When I obtained the court martial records for captain McRae it contained a copy of his ecclesiastical trial conducted by the Catholic church. Captain McRae admitted to having molested numerous boys over the years. Captain McRae joined the Canadian Armed Forces in 1973. He was investigated for having committed “acts of homosexuality” shortly there after while he was stationed at the Royal Military College. The RMC is in Kingston, Ontario and is on Canadian Forces Base Kingston. Captain McRae was then transferred to Canadian Forces Base Portage La Prairie in Manitoba. After CFB Portage La Prairie he was transferred to Canadian Forces Station Holberg on Vancouver Island in British Columbia. After CFS Holberg he was transferred to Canadian Forces Base Namao. In May and June of 1980 the military police and the CFSIU would discover that he had molested over 25 children on the base.

This begs the question. How many children on the bases and in the communities around the bases did P.S. and Captain McRae molest?

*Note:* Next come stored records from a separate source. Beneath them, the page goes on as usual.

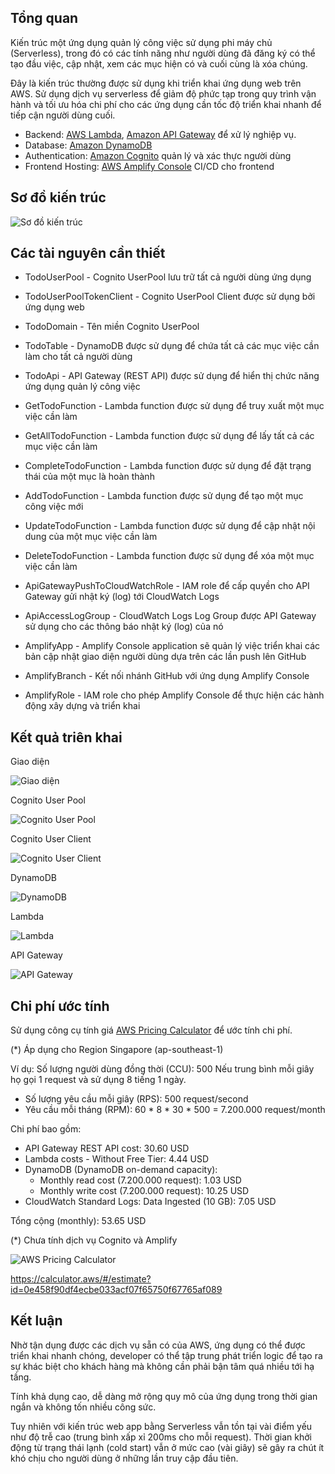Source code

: ## Tổng quan

Kiến trúc một ứng dụng quản lý công việc sử dụng phi máy chủ (Serverless), trong đó có các tính năng như người dùng đã đăng ký có thể tạo đầu việc, cập nhật, xem các mục hiện có và cuối cùng là xóa chúng.

Đây là kiến ​​trúc thường được sử dụng khi triển khai ứng dụng web trên AWS. Sử dụng dịch vụ serverless để giảm độ phức tạp trong quy trình vận hành và tối ưu hóa chi phí cho các ứng dụng cần tốc độ triển khai nhanh để tiếp cận người dùng cuối.

* Backend: [AWS Lambda](https://aws.amazon.com/lambda), [Amazon API Gateway](https://aws.amazon.com/apigateway) để xử lý nghiệp vụ.
* Database: [Amazon DynamoDB](https://aws.amazon.com/dynamodb)
* Authentication: [Amazon Cognito](https://aws.amazon.com/cognito) quản lý và xác thực người dùng
* Frontend Hosting: [AWS Amplify Console](https://aws.amazon.com/amplify/console) CI/CD cho frontend

## Sơ đồ kiến trúc

![Sơ đồ kiến trúc](images/serverless-refarch-webapp.png)

## Các tài nguyên cần thiết

* TodoUserPool - Cognito UserPool lưu trữ tất cả người dùng ứng dụng

* TodoUserPoolTokenClient - Cognito UserPool Client được sử dụng bởi ứng dụng web

* TodoDomain - Tên miền Cognito UserPool

* TodoTable - DynamoDB được sử dụng để chứa tất cả các mục việc cần làm cho tất cả người dùng

* TodoApi - API Gateway (REST API) được sử dụng để hiển thị chức năng ứng dụng quản lý công việc

* GetTodoFunction - Lambda function được sử dụng để truy xuất một mục việc cần làm

* GetAllTodoFunction - Lambda function được sử dụng để lấy tất cả các mục việc cần làm

* CompleteTodoFunction - Lambda function được sử dụng để đặt trạng thái của một mục là hoàn thành

* AddTodoFunction - Lambda function được sử dụng để tạo một mục công việc mới

* UpdateTodoFunction - Lambda function được sử dụng để cập nhật nội dung của một mục việc cần làm

* DeleteTodoFunction - Lambda function được sử dụng để xóa một mục việc cần làm

* ApiGatewayPushToCloudWatchRole - IAM role để cấp quyền cho API Gateway gửi nhật ký (log) tới CloudWatch Logs

* ApiAccessLogGroup - CloudWatch Logs Log Group được API Gateway sử dụng cho các thông báo nhật ký (log) của nó

* AmplifyApp - Amplify Console application sẽ quản lý việc triển khai các bản cập nhật giao diện người dùng dựa trên các lần push lên GitHub

* AmplifyBranch - Kết nối nhánh GitHub với ứng dụng Amplify Console

* AmplifyRole - IAM role cho phép Amplify Console để thực hiện các hành động xây dựng và triển khai

## Kết quả triên khai

Giao diện

![Giao diện](images/1.jpg)

Cognito User Pool

![Cognito User Pool](images/2.jpg)

Cognito User Client

![Cognito User Client](images/3.jpg)

DynamoDB

![DynamoDB](images/4.jpg)

Lambda

![Lambda](images/5.jpg)

API Gateway

![API Gateway](images/6.jpg)

## Chi phí ước tính

Sử dụng công cụ tính giá [AWS Pricing Calculator](https://calculator.aws/) để ước tính chi phí.

(*) Áp dụng cho Region Singapore (ap-southeast-1)

Ví dụ:
Số lượng người dùng đồng thời (CCU): 500
Nếu trung bình mỗi giây họ gọi 1 request và sử dụng 8 tiếng 1 ngày.
* Số lượng yêu cầu mỗi giây (RPS): 500 request/second
* Yêu cầu mỗi tháng (RPM): 60 * 8 * 30 * 500 = 7.200.000 request/month

Chi phí bao gồm:
* API Gateway REST API cost: 30.60 USD
* Lambda costs - Without Free Tier: 4.44 USD
* DynamoDB (DynamoDB on-demand capacity):
    * Monthly read cost (7.200.000 request): 1.03 USD
    * Monthly write cost (7.200.000 request): 10.25 USD
* CloudWatch Standard Logs: Data Ingested (10 GB): 7.05 USD

Tổng cộng (monthly): 53.65 USD

(*) Chưa tính dịch vụ Cognito và Amplify

![AWS Pricing Calculator](images/7.jpg)

https://calculator.aws/#/estimate?id=0e458f90df4ecbe033acf07f65750f67765af089

## Kết luận

Nhờ tận dụng được các dịch vụ sẵn có của AWS, ứng dụng có thể được triển khai nhanh chóng, developer có thể tập trung phát triển logic để tạo ra sự khác biệt cho khách hàng mà không cần phải bận tâm quá nhiều tới hạ tầng.

Tính khả dụng cao, dễ dàng mở rộng quy mô của ứng dụng trong thời gian ngắn và không tốn nhiều công sức.

Tuy nhiên với kiến trúc web app bằng Serverless vẫn tồn tại vài điểm yếu như độ trễ cao (trung bình xấp xỉ 200ms cho mỗi request). Thời gian khởi động từ trạng thái lạnh (cold start) vẫn ở mức cao (vài giây) sẽ gây ra chút ít khó chịu cho người dùng ở những lần truy cập đầu tiên.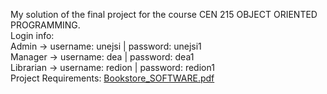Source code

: My solution of the final project for the course CEN 215	OBJECT ORIENTED PROGRAMMING.<br>
Login info: <br>
Admin -> username: unejsi | password: unejsi1 <br>
Manager -> username: dea | password: dea1 <br>
Librarian -> username: redion | password: redion1 <br>
Project Requirements: [Bookstore_SOFTWARE.pdf](https://github.com/NesiCodes/Bookstore_Unejsi_Isufaj/files/14028822/Bookstore_SOFTWARE.pdf)
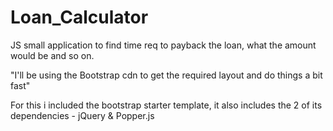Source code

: # Loan_Calculator

JS small application to find time req to payback the loan, what the amount would be and so on.

"I'll be using the Bootstrap cdn to get the required layout and do things a bit fast"

For this i included the bootstrap starter template, it also includes the 2 of its dependencies - jQuery & Popper.js
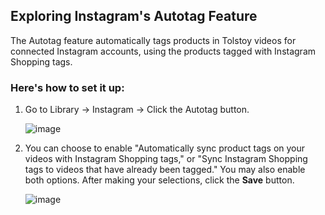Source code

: ## Exploring Instagram's Autotag Feature

The Autotag feature automatically tags products in Tolstoy videos for connected Instagram accounts, using the products tagged with Instagram Shopping tags.

### Here's how to set it up:

1. Go to Library -> Instagram -> Click the Autotag button.

   ![image](https://github.com/GoTolstoy/tolstoy-toly-kb/assets/159800692/50cf071e-1aaf-4c4d-81e7-58f43e165e09)

  
2. You can choose to enable "Automatically sync product tags on your videos with Instagram Shopping tags," or "Sync Instagram Shopping tags to videos that have already been tagged." You may also enable both options. After making your selections, click the **Save** button.

   ![image](https://github.com/GoTolstoy/tolstoy-toly-kb/assets/159800692/1ef15d48-3b47-418b-9752-06633716694f)
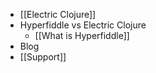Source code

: - [[Electric Clojure]]
- Hyperfiddle vs Electric Clojure
	- [[What is Hyperfiddle]]
- Blog
- [[Support]]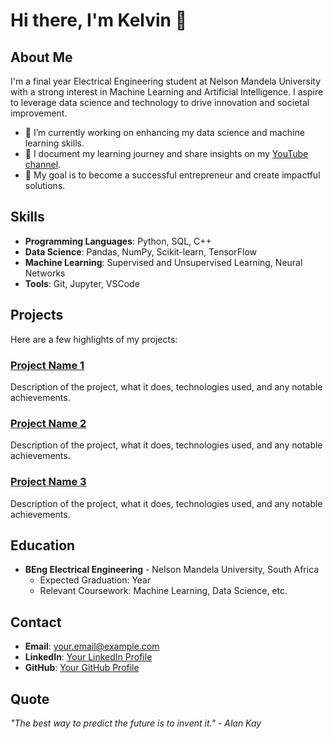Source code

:# Hi there, I'm Kelvin 👋

## About Me
I'm a final year Electrical Engineering student at Nelson Mandela University with a strong interest in Machine Learning and Artificial Intelligence. I aspire to leverage data science and technology to drive innovation and societal improvement.

- 🌱 I’m currently working on enhancing my data science and machine learning skills.
- 🎥 I document my learning journey and share insights on my [YouTube channel](your-youtube-link).
- 🚀 My goal is to become a successful entrepreneur and create impactful solutions.

## Skills
- **Programming Languages**: Python, SQL, C++
- **Data Science**: Pandas, NumPy, Scikit-learn, TensorFlow
- **Machine Learning**: Supervised and Unsupervised Learning, Neural Networks
- **Tools**: Git, Jupyter, VSCode

## Projects
Here are a few highlights of my projects:

### [Project Name 1](link-to-project-repo)
Description of the project, what it does, technologies used, and any notable achievements.

### [Project Name 2](link-to-project-repo)
Description of the project, what it does, technologies used, and any notable achievements.

### [Project Name 3](link-to-project-repo)
Description of the project, what it does, technologies used, and any notable achievements.

## Education
- **BEng Electrical Engineering** - Nelson Mandela University, South Africa
  - Expected Graduation: Year
  - Relevant Coursework: Machine Learning, Data Science, etc.

## Contact
- **Email**: your.email@example.com
- **LinkedIn**: [Your LinkedIn Profile](your-linkedin-profile)
- **GitHub**: [Your GitHub Profile](your-github-profile)

## Quote
_"The best way to predict the future is to invent it." - Alan Kay_

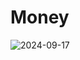 # Money
![2024-09-17](https://github.com/user-attachments/assets/1874f0c7-0c43-4d02-9b98-a6bcbd1eeb68)
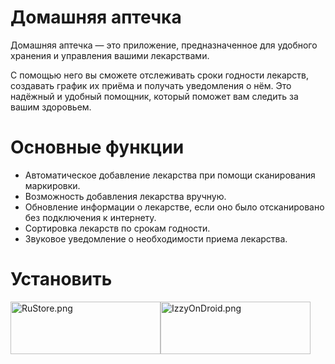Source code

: # Домашняя аптечка

Домашняя аптечка — это приложение, предназначенное для удобного хранения и управления вашими лекарствами.

С помощью него вы сможете отслеживать сроки годности лекарств, создавать график их приёма и получать уведомления о нём. 
Это надёжный и удобный помощник, который поможет вам следить за вашим здоровьем.

# Основные функции

* Автоматическое добавление лекарства при помощи сканирования маркировки.
* Возможность добавления лекарства вручную.
* Обновление информации о лекарстве, если оно было отсканировано без подключения к интернету.
* Сортировка лекарств по срокам годности.
* Звуковое уведомление о необходимости приема лекарства.

# Установить

<div style="display:flex; flex-direction:row">
  <a href="https://apps.rustore.ru/app/ru.application.homemedkit" title="RuStore link">
    <img alt="RuStore.png"
         title="RuStore image"
         src="https://github.com/pewaru-333/HomeMedkit-App/blob/master/RuStore.png"
         width=240px
         height=84px/>
  </a>

  <a href="https://apt.izzysoft.de/fdroid/index/apk/ru.application.homemedkit" title="IzzyOnDroid link">
    <img alt="IzzyOnDroid.png"
         title="IzzyOnDroid image"
         src="https://github.com/pewaru-333/HomeMedkit-App/blob/master/IzzyOnDroid.png"
         width=240px
         height=84px/>
  </a>
  
</div>
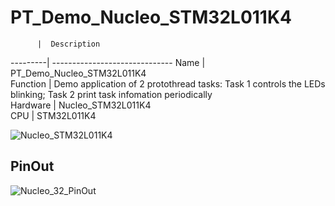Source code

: # PT_Demo_Nucleo_STM32L011K4
          |  Description                              
 ---------| ------------------------------
 Name     | PT_Demo_Nucleo_STM32L011K4                                         
 Function | Demo application of 2 protothread tasks: Task 1 controls the LEDs blinking; Task 2 print task infomation periodically                           
 Hardware | Nucleo_STM32L011K4                           
 CPU      | STM32L011K4                                     

![Nucleo_STM32L011K4](https://github.com/ianhom/MOE/blob/master/Documents/Pic/Nucleo-L011K4.jpg?raw=true)
 
## PinOut
![Nucleo_32_PinOut](https://github.com/ianhom/MOE/blob/master/Documents/Pic/Nucleo3_PinOut.png?raw=true) 
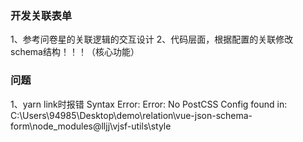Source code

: ### 开发关联表单
1、参考问卷星的关联逻辑的交互设计
2、代码层面，根据配置的关联修改schema结构！！！（核心功能）

### 问题
1、yarn link时报错
Syntax Error: Error: No PostCSS Config found in: C:\Users\94985\Desktop\demo\relation\vue-json-schema-form\node_modules\@lljj\vjsf-utils\style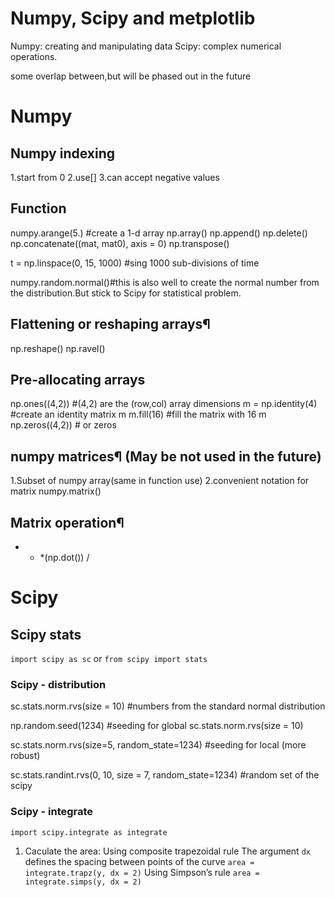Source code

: # Numpy, Scipy and metplotlib
Numpy: creating and manipulating data 
Scipy: complex numerical operations.

some overlap between,but will be phased out in the future

# Numpy
## Numpy indexing
1.start from 0
2.use[]
3.can accept negative values

## Function
numpy.arange(5.) #create a 1-d array
np.array()
np.append()
np.delete()
np.concatenate((mat, mat0), axis = 0)
np.transpose()

t = np.linspace(0, 15, 1000) #sing 1000 sub-divisions of time



numpy.random.normal()#this is also well to create the normal number from the distribution.But stick to Scipy for statistical problem.

## Flattening or reshaping arrays¶
np.reshape()
np.ravel()

## Pre-allocating arrays
np.ones((4,2)) #(4,2) are the (row,col) array dimensions
m = np.identity(4) #create an identity matrix
m
m.fill(16) #fill the matrix with 16
m
np.zeros((4,2)) # or zeros

## numpy matrices¶ (May be not used in the future)
1.Subset of numpy array(same in function use)
2.convenient notation for matrix
numpy.matrix()


## Matrix operation¶
+ - *(np.dot()) /

# Scipy

## Scipy stats
`import scipy as sc` or
`from scipy import stats`


### Scipy - distribution

sc.stats.norm.rvs(size = 10) #numbers from the standard normal distribution

np.random.seed(1234) #seeding for global
sc.stats.norm.rvs(size = 10)

sc.stats.norm.rvs(size=5, random_state=1234) #seeding for local (more robust)

sc.stats.randint.rvs(0, 10, size = 7, random_state=1234) #random set of the scipy

### Scipy - integrate

`import scipy.integrate as integrate`


1. Caculate the area:
Using composite trapezoidal rule
The argument `dx` defines the spacing between points of the curve
`area = integrate.trapz(y, dx = 2)`
Using Simpson’s rule
`area = integrate.simps(y, dx = 2)`

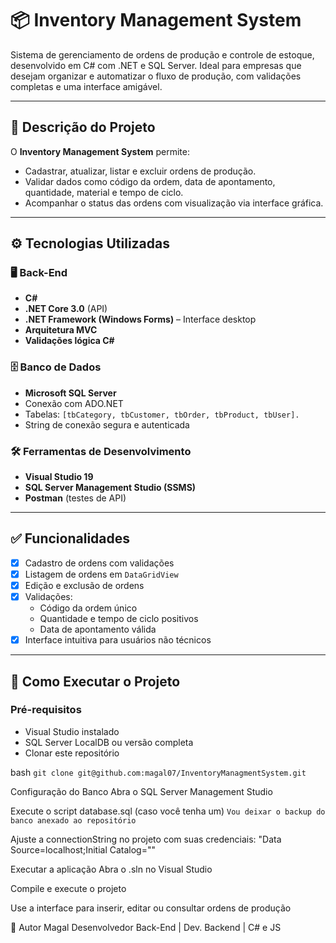 # 📦 Inventory Management System

Sistema de gerenciamento de ordens de produção e controle de estoque, desenvolvido em C# com .NET e SQL Server. Ideal para empresas que desejam organizar e automatizar o fluxo de produção, com validações completas e uma interface amigável.

---

## 🧾 Descrição do Projeto

O **Inventory Management System** permite:

- Cadastrar, atualizar, listar e excluir ordens de produção.
- Validar dados como código da ordem, data de apontamento, quantidade, material e tempo de ciclo.
- Acompanhar o status das ordens com visualização via interface gráfica.

---

## ⚙️ Tecnologias Utilizadas

### 🖥️ Back-End
- **C#**
- **.NET Core 3.0** (API)
- **.NET Framework (Windows Forms)** – Interface desktop
- **Arquitetura MVC**
- **Validações lógica C#**

### 🗄️ Banco de Dados
- **Microsoft SQL Server**
- Conexão com ADO.NET
- Tabelas: `[tbCategory, tbCustomer, tbOrder, tbProduct, tbUser].`
- String de conexão segura e autenticada

### 🛠️ Ferramentas de Desenvolvimento
- **Visual Studio 19**
- **SQL Server Management Studio (SSMS)**
- **Postman** (testes de API)

---

## ✅ Funcionalidades

- [x] Cadastro de ordens com validações
- [x] Listagem de ordens em `DataGridView`
- [x] Edição e exclusão de ordens
- [x] Validações:
  - Código da ordem único
  - Quantidade e tempo de ciclo positivos
  - Data de apontamento válida
- [x] Interface intuitiva para usuários não técnicos

---

## 🚀 Como Executar o Projeto

### Pré-requisitos
- Visual Studio instalado
- SQL Server LocalDB ou versão completa
- Clonar este repositório

bash
`git clone git@github.com:magal07/InventoryManagmentSystem.git` 


Configuração do Banco
Abra o SQL Server Management Studio

Execute o script database.sql (caso você tenha um)
`Vou deixar o backup do banco anexado ao repositório`

Ajuste a connectionString no projeto com suas credenciais:
"Data Source=localhost;Initial Catalog=""

Executar a aplicação
Abra o .sln no Visual Studio

Compile e execute o projeto

Use a interface para inserir, editar ou consultar ordens de produção

🧠 Autor
Magal
Desenvolvedor Back-End | Dev. Backend | C# e JS


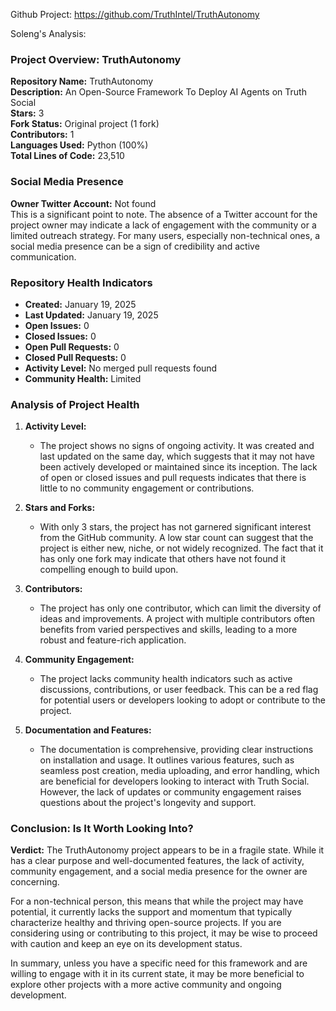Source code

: Github Project: https://github.com/TruthIntel/TruthAutonomy

Soleng's Analysis:

### Project Overview: TruthAutonomy

**Repository Name:** TruthAutonomy  
**Description:** An Open-Source Framework To Deploy AI Agents on Truth Social  
**Stars:** 3  
**Fork Status:** Original project (1 fork)  
**Contributors:** 1  
**Languages Used:** Python (100%)  
**Total Lines of Code:** 23,510  

### Social Media Presence

**Owner Twitter Account:** Not found  
This is a significant point to note. The absence of a Twitter account for the project owner may indicate a lack of engagement with the community or a limited outreach strategy. For many users, especially non-technical ones, a social media presence can be a sign of credibility and active communication.

### Repository Health Indicators

- **Created:** January 19, 2025  
- **Last Updated:** January 19, 2025  
- **Open Issues:** 0  
- **Closed Issues:** 0  
- **Open Pull Requests:** 0  
- **Closed Pull Requests:** 0  
- **Activity Level:** No merged pull requests found  
- **Community Health:** Limited  

### Analysis of Project Health

1. **Activity Level:** 
   - The project shows no signs of ongoing activity. It was created and last updated on the same day, which suggests that it may not have been actively developed or maintained since its inception. The lack of open or closed issues and pull requests indicates that there is little to no community engagement or contributions.

2. **Stars and Forks:**
   - With only 3 stars, the project has not garnered significant interest from the GitHub community. A low star count can suggest that the project is either new, niche, or not widely recognized. The fact that it has only one fork may indicate that others have not found it compelling enough to build upon.

3. **Contributors:**
   - The project has only one contributor, which can limit the diversity of ideas and improvements. A project with multiple contributors often benefits from varied perspectives and skills, leading to a more robust and feature-rich application.

4. **Community Engagement:**
   - The project lacks community health indicators such as active discussions, contributions, or user feedback. This can be a red flag for potential users or developers looking to adopt or contribute to the project.

5. **Documentation and Features:**
   - The documentation is comprehensive, providing clear instructions on installation and usage. It outlines various features, such as seamless post creation, media uploading, and error handling, which are beneficial for developers looking to interact with Truth Social. However, the lack of updates or community engagement raises questions about the project's longevity and support.

### Conclusion: Is It Worth Looking Into?

**Verdict:** The TruthAutonomy project appears to be in a fragile state. While it has a clear purpose and well-documented features, the lack of activity, community engagement, and a social media presence for the owner are concerning. 

For a non-technical person, this means that while the project may have potential, it currently lacks the support and momentum that typically characterize healthy and thriving open-source projects. If you are considering using or contributing to this project, it may be wise to proceed with caution and keep an eye on its development status. 

In summary, unless you have a specific need for this framework and are willing to engage with it in its current state, it may be more beneficial to explore other projects with a more active community and ongoing development.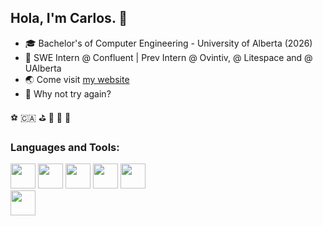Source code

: ## Hola, I'm Carlos. 👋 

- 🎓  Bachelor's of Computer Engineering - University of Alberta (2026)
- 🍁  SWE Intern @ Confluent | Prev Intern @ Ovintiv, @ Litespace and @ UAlberta
- 🌏  Come visit [my website](https://carlitos-colina.vercel.app/)
- 🌳  Why not try again?

 ⚽️ 🇨🇦 ⛳️ 🍔 🤠 🎿 

### Languages and Tools:
<code><img height="40" src="https://www.vectorlogo.zone/logos/java/java-icon.svg"></code>
<img height="40" src="https://www.vectorlogo.zone/logos/scala-lang/scala-lang-icon.svg">
<code><img height="40" src="https://www.vectorlogo.zone/logos/typescriptlang/typescriptlang-icon.svg"></code>
<code><img height="40" src="https://www.vectorlogo.zone/logos/reactjs/reactjs-icon.svg"></code>
<code><img height="40" src="https://www.vectorlogo.zone/logos/apache_kafka/apache_kafka-ar21.svg">  </code>
<code><img height="40" src="https://www.vectorlogo.zone/logos/amazon_aws/amazon_aws-icon.svg"></code>

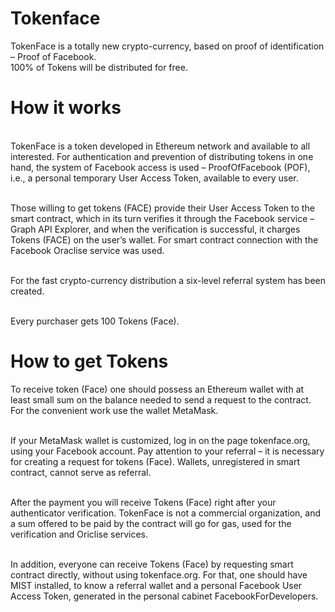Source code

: # Tokenface
TokenFace is a totally new crypto-currency, based on proof of identification – Proof of Facebook.
<br>100% of Tokens will be distributed for free.

# How it works
<br>TokenFace is a token developed in Ethereum network and available to all interested. For authentication and prevention of distributing tokens in one hand, the system of Facebook access is used – ProofOfFacebook (POF), i.e., a personal temporary User Access Token, available to every user. 

<br>Those willing to get tokens (FACE) provide their User Access Token to the smart contract, which in its turn verifies it through the Facebook service – Graph API Explorer, and when the verification is successful, it charges Tokens (FACE) on the user’s wallet. For smart contract connection with the Facebook Oraclise service was used. 

<br>For the fast crypto-currency distribution a six-level referral system has been created.

<br>Every purchaser gets 100 Tokens (Face).

# How to get Tokens
To receive token (Face) one should possess an Ethereum wallet with at least small sum on the balance needed to send a request to the contract. For the convenient work use the wallet MetaMask. 

<br>If your MetaMask wallet is customized, log in on the page tokenface.org, using your Facebook account. Pay attention to your referral – it is necessary for creating a request for tokens (Face). Wallets, unregistered in smart contract, cannot serve as referral. 

<br>After the payment you will receive Tokens (Face) right after your authenticator verification. TokenFace is not a commercial organization, and a sum offered to be paid by the contract will go for gas, used for the verification and Oriclise services.

<br>In addition, everyone can receive Tokens (Face) by requesting smart contract directly, without using tokenface.org. For that, one should have MIST installed, to know a referral wallet and a personal Facebook User Access Token, generated in the personal cabinet FacebookForDevelopers. 

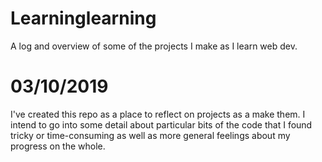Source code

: # Learninglearning
A log and overview of some of the projects I make as I learn web dev.

# 03/10/2019
I've created this repo as a place to reflect on projects as a make them. I intend to go into some detail about particular bits of the code that I found tricky or time-consuming as well as more general feelings about my progress on the whole.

Around the time of Lynne Harper’s murder in 1959, sergeant Alexander Kalichuk had been found driving around the back roads around Royal Canadian Air Force base Clinton. He was offering new panties to young girls. When the police caught up with him and asked him what he was doing he said he bought the box of girls panties as a birthday present for a friend’s daughter, but that the party had been cancelled and he didn’t want the panties to go to waste. How many kids did Kalichuk molest, rape, or murder before he more than likely raped and killed Lynne Harper? We’ll never know and the Canadian Armed Forces are fine with that. Don’t forget, the military offers the perfect hiding place for people like P.S., or Captain McRae, or Sgt. Alexander Kalichuk. New children delivered to the base every posting season. The kids you’ve molested get posted off the base eventually and go to another base. You get transferred to another base before you get caught. The kids you’re molesting, especially the boys, are dead terrified of being seen as weak, gay, or queer. And back in the “good ol’ days” there were no police databases that could be used by local police departments to track similar crimes that may have occurred in different geographical areas throughout Canada.

So yeah, it becomes so very tiring and so very maddening to see the Canadian media and veterans groups and military sexual assault survivor groups show absolutely no interest or no concern for the children that lived on Canadian Forces Bases.

It’s almost like the media and the veterans groups and the military sexual assault survivor groups are saying to me and the other like me that our lives are meaningless and that we are disposable.

If you want to know what it feels like to be human garbage, just ask, I can let you know.

For 42 years I’ve dealt with severe sexual trauma, the fallout of being dealt with by military social worker Captain Terry Totzke, being caught between Captain Totzke and my civilian social workers, despised by my own father for having “fucked with his military career” and for “allowing” the babysitter, P.S., to abuse my younger brother.

So yeah.

That’s why I’m tired.

And that’s why I’m numb.

And that’s one of the reasons that I really want to go to sleep.